### INSTRUCTIONS FOR THE TASK
Please output every entry below exactly as written, leaving out any pictures.
** RECORDS TO USE follows **
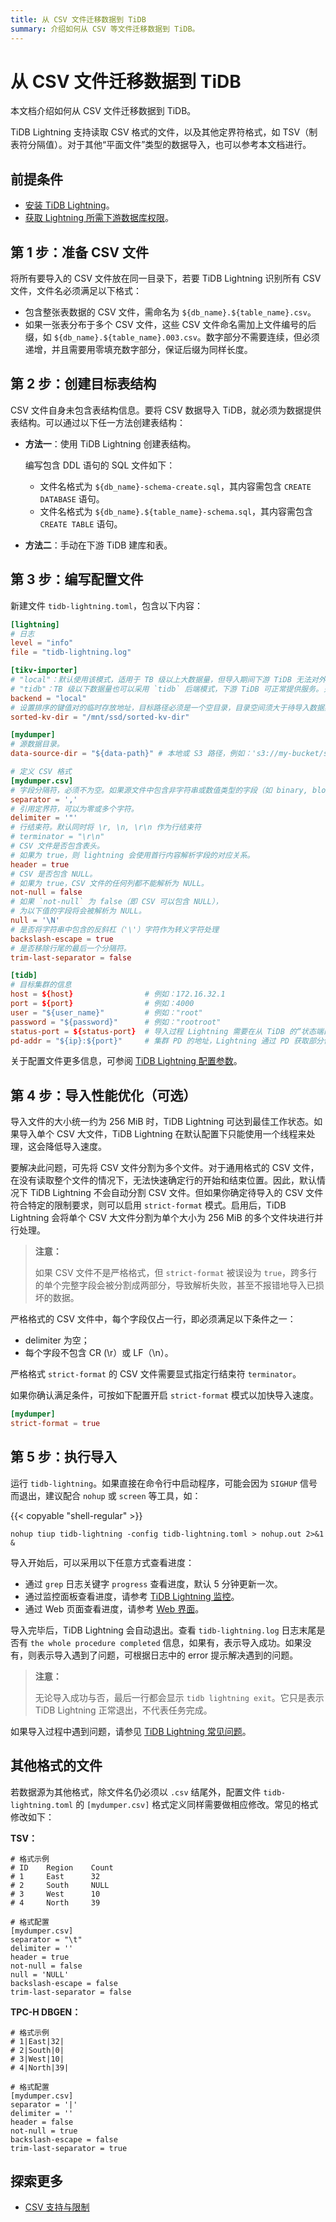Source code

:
 ```yaml
---
title: 从 CSV 文件迁移数据到 TiDB
summary: 介绍如何从 CSV 等文件迁移数据到 TiDB。
---
```


# 从 CSV 文件迁移数据到 TiDB

本文档介绍如何从 CSV 文件迁移数据到 TiDB。

TiDB Lightning 支持读取 CSV 格式的文件，以及其他定界符格式，如 TSV（制表符分隔值）。对于其他“平面文件”类型的数据导入，也可以参考本文档进行。

## 前提条件

- [安装 TiDB Lightning](/migration-tools.md)。
- [获取 Lightning 所需下游数据库权限](/tidb-lightning/tidb-lightning-requirements.md#目标数据库权限要求)。

## 第 1 步：准备 CSV 文件

将所有要导入的 CSV 文件放在同一目录下，若要 TiDB Lightning 识别所有 CSV 文件，文件名必须满足以下格式：

- 包含整张表数据的 CSV 文件，需命名为 `${db_name}.${table_name}.csv`。
- 如果一张表分布于多个 CSV 文件，这些 CSV 文件命名需加上文件编号的后缀，如 `${db_name}.${table_name}.003.csv`。数字部分不需要连续，但必须递增，并且需要用零填充数字部分，保证后缀为同样长度。

## 第 2 步：创建目标表结构

CSV 文件自身未包含表结构信息。要将 CSV 数据导入 TiDB，就必须为数据提供表结构。可以通过以下任一方法创建表结构：

* **方法一**：使用 TiDB Lightning 创建表结构。

    编写包含 DDL 语句的 SQL 文件如下：

    - 文件名格式为 `${db_name}-schema-create.sql`，其内容需包含 `CREATE DATABASE` 语句。
    - 文件名格式为 `${db_name}.${table_name}-schema.sql`，其内容需包含 `CREATE TABLE` 语句。

* **方法二**：手动在下游 TiDB 建库和表。

## 第 3 步：编写配置文件

新建文件 `tidb-lightning.toml`，包含以下内容：

```toml
[lightning]
# 日志
level = "info"
file = "tidb-lightning.log"

[tikv-importer]
# "local"：默认使用该模式，适用于 TB 级以上大数据量，但导入期间下游 TiDB 无法对外提供服务。
# "tidb"：TB 级以下数据量也可以采用 `tidb` 后端模式，下游 TiDB 可正常提供服务。关于导入模式更多信息请参阅：https://docs.pingcap.com/zh/tidb/stable/tidb-lightning-overview#tidb-lightning-整体架构
backend = "local"
# 设置排序的键值对的临时存放地址，目标路径必须是一个空目录，目录空间须大于待导入数据集的大小，建议设为与 `data-source-dir` 不同的磁盘目录并使用闪存介质，独占 IO 会获得更好的导入性能
sorted-kv-dir = "/mnt/ssd/sorted-kv-dir"

[mydumper]
# 源数据目录。
data-source-dir = "${data-path}" # 本地或 S3 路径，例如：'s3://my-bucket/sql-backup'

# 定义 CSV 格式
[mydumper.csv]
# 字段分隔符，必须不为空。如果源文件中包含非字符串或数值类型的字段（如 binary, blob, bit 等），则不建议源文件使用默认的“,”简单分隔符，推荐“|+|”等非常见字符组合
separator = ','
# 引用定界符，可以为零或多个字符。
delimiter = '"'
# 行结束符。默认同时将 \r, \n, \r\n 作为行结束符
# terminator = "\r\n"
# CSV 文件是否包含表头。
# 如果为 true，则 lightning 会使用首行内容解析字段的对应关系。
header = true
# CSV 是否包含 NULL。
# 如果为 true，CSV 文件的任何列都不能解析为 NULL。
not-null = false
# 如果 `not-null` 为 false（即 CSV 可以包含 NULL），
# 为以下值的字段将会被解析为 NULL。
null = '\N'
# 是否将字符串中包含的反斜杠（'\'）字符作为转义字符处理
backslash-escape = true
# 是否移除行尾的最后一个分隔符。
trim-last-separator = false

[tidb]
# 目标集群的信息
host = ${host}                # 例如：172.16.32.1
port = ${port}                # 例如：4000
user = "${user_name}"         # 例如："root"
password = "${password}"      # 例如："rootroot"
status-port = ${status-port}  # 导入过程 Lightning 需要在从 TiDB 的“状态端口”获取表结构信息，例如：10080
pd-addr = "${ip}:${port}"     # 集群 PD 的地址，Lightning 通过 PD 获取部分信息，例如 172.16.31.3:2379。当 backend = "local" 时 status-port 和 pd-addr 必须正确填写，否则导入将出现异常。
```

关于配置文件更多信息，可参阅 [TiDB Lightning 配置参数](/tidb-lightning/tidb-lightning-configuration.md)。

## 第 4 步：导入性能优化（可选）

导入文件的大小统一约为 256 MiB 时，TiDB Lightning 可达到最佳工作状态。如果导入单个 CSV 大文件，TiDB Lightning 在默认配置下只能使用一个线程来处理，这会降低导入速度。

要解决此问题，可先将 CSV 文件分割为多个文件。对于通用格式的 CSV 文件，在没有读取整个文件的情况下，无法快速确定行的开始和结束位置。因此，默认情况下 TiDB Lightning 不会自动分割 CSV 文件。但如果你确定待导入的 CSV 文件符合特定的限制要求，则可以启用 `strict-format` 模式。启用后，TiDB Lightning 会将单个 CSV 大文件分割为单个大小为 256 MiB 的多个文件块进行并行处理。

> **注意：**
>
> 如果 CSV 文件不是严格格式，但 `strict-format` 被误设为 `true`，跨多行的单个完整字段会被分割成两部分，导致解析失败，甚至不报错地导入已损坏的数据。

严格格式的 CSV 文件中，每个字段仅占一行，即必须满足以下条件之一：

- delimiter 为空；
- 每个字段不包含 CR (\\r）或 LF（\\n）。

严格格式 `strict-format` 的 CSV 文件需要显式指定行结束符 `terminator`。

如果你确认满足条件，可按如下配置开启 `strict-format` 模式以加快导入速度。

```toml
[mydumper]
strict-format = true
```

## 第 5 步：执行导入

运行 `tidb-lightning`。如果直接在命令行中启动程序，可能会因为 `SIGHUP` 信号而退出，建议配合 `nohup` 或 `screen` 等工具，如：

{{< copyable "shell-regular" >}}

```shell
nohup tiup tidb-lightning -config tidb-lightning.toml > nohup.out 2>&1 &
```

导入开始后，可以采用以下任意方式查看进度：

- 通过 `grep` 日志关键字 `progress` 查看进度，默认 5 分钟更新一次。
- 通过监控面板查看进度，请参考 [TiDB Lightning 监控](/tidb-lightning/monitor-tidb-lightning.md)。
- 通过 Web 页面查看进度，请参考 [Web 界面](/tidb-lightning/tidb-lightning-web-interface.md)。

导入完毕后，TiDB Lightning 会自动退出。查看 `tidb-lightning.log` 日志末尾是否有 `the whole procedure completed` 信息，如果有，表示导入成功。如果没有，则表示导入遇到了问题，可根据日志中的 error 提示解决遇到的问题。

> **注意：**
>
> 无论导入成功与否，最后一行都会显示 `tidb lightning exit`。它只是表示 TiDB Lightning 正常退出，不代表任务完成。

如果导入过程中遇到问题，请参见 [TiDB Lightning 常见问题](/tidb-lightning/tidb-lightning-faq.md)。

## 其他格式的文件

若数据源为其他格式，除文件名仍必须以 `.csv` 结尾外，配置文件 `tidb-lightning.toml` 的 `[mydumper.csv]` 格式定义同样需要做相应修改。常见的格式修改如下：

**TSV：**

```
# 格式示例
# ID    Region    Count
# 1     East      32
# 2     South     NULL
# 3     West      10
# 4     North     39

# 格式配置
[mydumper.csv]
separator = "\t"
delimiter = ''
header = true
not-null = false
null = 'NULL'
backslash-escape = false
trim-last-separator = false
```

**TPC-H DBGEN：**

```
# 格式示例
# 1|East|32|
# 2|South|0|
# 3|West|10|
# 4|North|39|

# 格式配置
[mydumper.csv]
separator = '|'
delimiter = ''
header = false
not-null = true
backslash-escape = false
trim-last-separator = true
```

## 探索更多

- [CSV 支持与限制](/tidb-lightning/tidb-lightning-data-source.md#csv)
** End of RECORDS TO USE **
### OUTPUT BELOW
Source code

:
 ```yaml
---
title: 从 CSV 文件迁移数据到 TiDB
summary: 介绍如何从 CSV 等文件迁移数据到 TiDB。
---
```


# 从 CSV 文件迁移数据到 TiDB

本文档介绍如何从 CSV 文件迁移数据到 TiDB。

TiDB Lightning 支持读取 CSV 格式的文件，以及其他定界符格式，如 TSV（制表符分隔值）。对于其他“平面文件”类型的数据导入，也可以参考本文档进行。

## 前提条件

- [安装 TiDB Lightning](/migration-tools.md)。
- [获取 Lightning 所需下游数据库权限](/tidb-lightning/tidb-lightning-requirements.md#目标数据库权限要求)。

## 第 1 步：准备 CSV 文件

将所有要导入的 CSV 文件放在同一目录下，若要 TiDB Lightning 识别所有 CSV 文件，文件名必须满足以下格式：

- 包含整张表数据的 CSV 文件，需命名为 `${db_name}.${table_name}.csv`。
- 如果一张表分布于多个 CSV 文件，这些 CSV 文件命名需加上文件编号的后缀，如 `${db_name}.${table_name}.003.csv`。数字部分不需要连续，但必须递增，并且需要用零填充数字部分，保证后缀为同样长度。

## 第 2 步：创建目标表结构

CSV 文件自身未包含表结构信息。要将 CSV 数据导入 TiDB，就必须为数据提供表结构。可以通过以下任一方法创建表结构：

* **方法一**：使用 TiDB Lightning 创建表结构。

    编写包含 DDL 语句的 SQL 文件如下：

    - 文件名格式为 `${db_name}-schema-create.sql`，其内容需包含 `CREATE DATABASE` 语句。
    - 文件名格式为 `${db_name}.${table_name}-schema.sql`，其内容需包含 `CREATE TABLE` 语句。

* **方法二**：手动在下游 TiDB 建库和表。

## 第 3 步：编写配置文件

新建文件 `tidb-lightning.toml`，包含以下内容：

```toml
[lightning]
# 日志
level = "info"
file = "tidb-lightning.log"

[tikv-importer]
# "local"：默认使用该模式，适用于 TB 级以上大数据量，但导入期间下游 TiDB 无法对外提供服务。
# "tidb"：TB 级以下数据量也可以采用 `tidb` 后端模式，下游 TiDB 可正常提供服务。关于导入模式更多信息请参阅：https://docs.pingcap.com/zh/tidb/stable/tidb-lightning-overview#tidb-lightning-整体架构
backend = "local"
# 设置排序的键值对的临时存放地址，目标路径必须是一个空目录，目录空间须大于待导入数据集的大小，建议设为与 `data-source-dir` 不同的磁盘目录并使用闪存介质，独占 IO 会获得更好的导入性能
sorted-kv-dir = "/mnt/ssd/sorted-kv-dir"

[mydumper]
# 源数据目录。
data-source-dir = "${data-path}" # 本地或 S3 路径，例如：'s3://my-bucket/sql-backup'

# 定义 CSV 格式
[mydumper.csv]
# 字段分隔符，必须不为空。如果源文件中包含非字符串或数值类型的字段（如 binary, blob, bit 等），则不建议源文件使用默认的“,”简单分隔符，推荐“|+|”等非常见字符组合
separator = ','
# 引用定界符，可以为零或多个字符。
delimiter = '"'
# 行结束符。默认同时将 \r, \n, \r\n 作为行结束符
# terminator = "\r\n"
# CSV 文件是否包含表头。
# 如果为 true，则 lightning 会使用首行内容解析字段的对应关系。
header = true
# CSV 是否包含 NULL。
# 如果为 true，CSV 文件的任何列都不能解析为 NULL。
not-null = false
# 如果 `not-null` 为 false（即 CSV 可以包含 NULL），
# 为以下值的字段将会被解析为 NULL。
null = '\N'
# 是否将字符串中包含的反斜杠（'\'）字符作为转义字符处理
backslash-escape = true
# 是否移除行尾的最后一个分隔符。
trim-last-separator = false

[tidb]
# 目标集群的信息
host = ${host}                # 例如：172.16.32.1
port = ${port}                # 例如：4000
user = "${user_name}"         # 例如："root"
password = "${password}"      # 例如："rootroot"
status-port = ${status-port}  # 导入过程 Lightning 需要在从 TiDB 的“状态端口”获取表结构信息，例如：10080
pd-addr = "${ip}:${port}"     # 集群 PD 的地址，Lightning 通过 PD 获取部分信息，例如 172.16.31.3:2379。当 backend = "local" 时 status-port 和 pd-addr 必须正确填写，否则导入将出现异常。
```

关于配置文件更多信息，可参阅 [TiDB Lightning 配置参数](/tidb-lightning/tidb-lightning-configuration.md)。

## 第 4 步：导入性能优化（可选）

导入文件的大小统一约为 256 MiB 时，TiDB Lightning 可达到最佳工作状态。如果导入单个 CSV 大文件，TiDB Lightning 在默认配置下只能使用一个线程来处理，这会降低导入速度。

要解决此问题，可先将 CSV 文件分割为多个文件。对于通用格式的 CSV 文件，在没有读取整个文件的情况下，无法快速确定行的开始和结束位置。因此，默认情况下 TiDB Lightning 不会自动分割 CSV 文件。但如果你确定待导入的 CSV 文件符合特定的限制要求，则可以启用 `strict-format` 模式。启用后，TiDB Lightning 会将单个 CSV 大文件分割为单个大小为 256 MiB 的多个文件块进行并行处理。

> **注意：**
>
> 如果 CSV 文件不是严格格式，但 `strict-format` 被误设为 `true`，跨多行的单个完整字段会被分割成两部分，导致解析失败，甚至不报错地导入已损坏的数据。

严格格式的 CSV 文件中，每个字段仅占一行，即必须满足以下条件之一：

- delimiter 为空；
- 每个字段不包含 CR (\\r）或 LF（\\n）。

严格格式 `strict-format` 的 CSV 文件需要显式指定行结束符 `terminator`。

如果你确认满足条件，可按如下配置开启 `strict-format` 模式以加快导入速度。

```toml
[mydumper]
strict-format = true
```

## 第 5 步：执行导入

运行 `tidb-lightning`。如果直接在命令行中启动程序，可能会因为 `SIGHUP` 信号而退出，建议配合 `nohup` 或 `screen` 等工具，如：

{{< copyable "shell-regular" >}}

```shell
nohup tiup tidb-lightning -config tidb-lightning.toml > nohup.out 2>&1 &
```

导入开始后，可以采用以下任意方式查看进度：

- 通过 `grep` 日志关键字 `progress` 查看进度，默认 5 分钟更新一次。
- 通过监控面板查看进度，请参考 [TiDB Lightning 监控](/tidb-lightning/monitor-tidb-lightning.md)。
- 通过 Web 页面查看进度，请参考 [Web 界面](/tidb-lightning/tidb-lightning-web-interface.md)。

导入完毕后，TiDB Lightning 会自动退出。查看 `tidb-lightning.log` 日志末尾是否有 `the whole procedure completed` 信息，如果有，表示导入成功。如果没有，则表示导入遇到了问题，可根据日志中的 error 提示解决遇到的问题。

> **注意：**
>
> 无论导入成功与否，最后一行都会显示 `tidb lightning exit`。它只是表示 TiDB Lightning 正常退出，不代表任务完成。

如果导入过程中遇到问题，请参见 [TiDB Lightning 常见问题](/tidb-lightning/tidb-lightning-faq.md)。

## 其他格式的文件

若数据源为其他格式，除文件名仍必须以 `.csv` 结尾外，配置文件 `tidb-lightning.toml` 的 `[mydumper.csv]` 格式定义同样需要做相应修改。常见的格式修改如下：

**TSV：**

```
# 格式示例
# ID    Region    Count
# 1     East      32
# 2     South     NULL
# 3     West      10
# 4     North     39

# 格式配置
[mydumper.csv]
separator = "\t"
delimiter = ''
header = true
not-null = false
null = 'NULL'
backslash-escape = false
trim-last-separator = false
```

**TPC-H DBGEN：**

```
# 格式示例
# 1|East|32|
# 2|South|0|
# 3|West|10|
# 4|North|39|

# 格式配置
[mydumper.csv]
separator = '|'
delimiter = ''
header = false
not-null = true
backslash-escape = false
trim-last-separator = true
```

## 探索更多

- [CSV 支持与限制](/tidb-lightning/tidb-lightning-data-source.md#csv)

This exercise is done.